Problem description => Starting from the line containing "flex; justify-content: space-evenly;", write out the rest of the entries exactly, through the final line, including nothing else.
*** Provided material Section Begins ***
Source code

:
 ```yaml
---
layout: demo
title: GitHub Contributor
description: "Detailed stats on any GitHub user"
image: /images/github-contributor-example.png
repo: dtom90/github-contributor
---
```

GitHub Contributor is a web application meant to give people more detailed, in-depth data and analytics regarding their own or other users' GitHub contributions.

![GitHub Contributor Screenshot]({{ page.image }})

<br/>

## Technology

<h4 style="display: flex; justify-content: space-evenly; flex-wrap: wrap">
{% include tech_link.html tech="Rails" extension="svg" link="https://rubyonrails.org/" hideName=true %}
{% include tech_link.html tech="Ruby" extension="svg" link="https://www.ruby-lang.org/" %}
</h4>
*** Provided material Section Ends ***
Output =>
<h4 style="display: flex; justify-content: space-evenly; flex-wrap: wrap">
{% include tech_link.html tech="Rails" extension="svg" link="https://rubyonrails.org/" hideName=true %}
{% include tech_link.html tech="Ruby" extension="svg" link="https://www.ruby-lang.org/" %}
</h4>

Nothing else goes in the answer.